Serialization of DataPreparer pipeline.

Description

The DataPreparer should be able to be serialized and deserialized. The base serialization Mixin enables this naively (i.e., by calling .serialize(deep=True) method on the DataPreparer). The output is currently a nested json object with many redundant/duplicate (i.e., column_sharer) and not so readable raw python object tag (i.e., py/). The goal is to implement OO serialization that enables custom filtering for each component during serialization such that it decides what should and should not be displayed.

For instance,

NoTransform should be hidden - this functionality may want to be backported to the base serializer mixin.
each step will need a 'column view' whereby you can see what transformer was mapped to each column, at each step in DataPreparer
column_sharer will be serialized multiple times at each substep has the shared instance of it. It should either be displayed only once or not at all.

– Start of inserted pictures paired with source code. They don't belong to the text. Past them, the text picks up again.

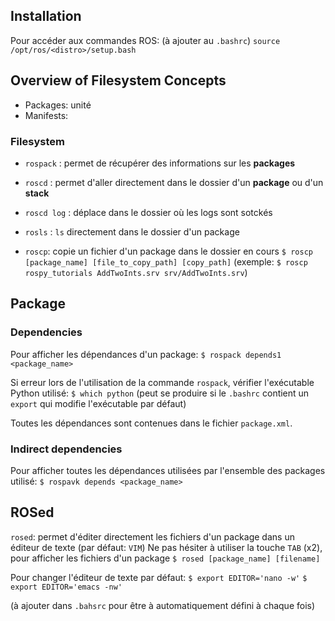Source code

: ## Installation

Pour accéder aux commandes ROS: (à ajouter au `.bashrc`)
`source /opt/ros/<distro>/setup.bash`

## Overview of Filesystem Concepts
- Packages: unité
- Manifests:

### Filesystem
- `rospack` : permet de récupérer des informations sur les **packages**
- `roscd` : permet d'aller directement dans le dossier d'un **package** ou d'un **stack**
- `roscd log` : déplace dans le dossier où les logs sont sotckés
- `rosls` : `ls` directement dans le dossier d'un package

- `roscp`: copie un fichier d'un package dans le dossier en cours
`$ roscp [package_name] [file_to_copy_path] [copy_path]`
(exemple: `$ roscp rospy_tutorials AddTwoInts.srv srv/AddTwoInts.srv`)


## Package

### Dependencies

Pour afficher les dépendances d'un package:
`$ rospack depends1 <package_name>`

Si erreur lors de l'utilisation de la commande `rospack`, vérifier l'exécutable Python utilisé:
`$ which python`
(peut se produire si le `.bashrc` contient un `export` qui modifie l'exécutable par défaut)

Toutes les dépendances sont contenues dans le fichier `package.xml`.


### Indirect dependencies

Pour afficher toutes les dépendances utilisées par l'ensemble des packages utilisé:
`$ rospavk depends <package_name>`


## ROSed

`rosed`: permet d'éditer directement les fichiers d'un package dans un éditeur de texte (par défaut: `VIM`)
Ne pas hésiter à utiliser la touche `TAB` (x2), pour afficher les fichiers d'un package
`$ rosed [package_name] [filename]`

Pour changer l'éditeur de texte par défaut:
`$ export EDITOR='nano -w'`
`$ export EDITOR='emacs -nw'`

(à ajouter dans `.bahsrc` pour être à automatiquement défini à chaque fois)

One rule of thumb is that if there are duplication for the same instance, they should not be shown in the serialized object.

What should be included in the output

In a format that can represents nested hierarchy of the data_preprarer, the list of steps, and the transformer in each steps, we want to include all the leaf parameters (of the objects just mentioned) that have changed from their default values.

Q: Then how does user know what are the existing parameters that they can potentially tune/override if we only output changed parameters? What if they are all default values? @adithyabsk could you comment on this?

Update based on discussion with @adithyabsk :

We will also need to keep fields like _method and _class so that the deserialization method knows what method to deserialize the data and to what class it should deserialize it.

Success Criteria

DataPreparer is able to be serialized to json and yaml format.
DataPreparer is able to be deserialized back from json and yaml files.
The serialized output should be free of redundant info and human-friendly.

Subtasks

[x] Implement (or fix) the ConcreteSerializerMixin on the PreparerStep class, invoking to_json(). Spent 2 hours on this task
[x] .from_json() bug due to get_params() of data_preparer, possibly blocked by #129 . Spent 1 hour just to root cause the issue
[x] Based on the output of serialization (after we finish subtask 1), reference the V1 serialization format to design a draft version of the V2 format.
[x] Review the draft with the team.
[x] Implement the serialization by overriding the .serialize() methods in each component if certain custom filtering on what is returned by .get_params() is required.
[x] Implement the serialization by overriding the .deserialize() methods in each component if certain custom filtering on what is returned by .get_params() is required.
[ ] Unit tests for new code
[ ] (lower priority) Code coverage for old code

TODO:

[x] Read the code to understand the flow of get_params, set_params, serialize and deserialize.

Estimate

1 to 2 days for the first 3 tasks
2 to 3 days for the last 2 tasks Total: 3 to 5 days (and by a day I mean 4 uninterrupted hours per day).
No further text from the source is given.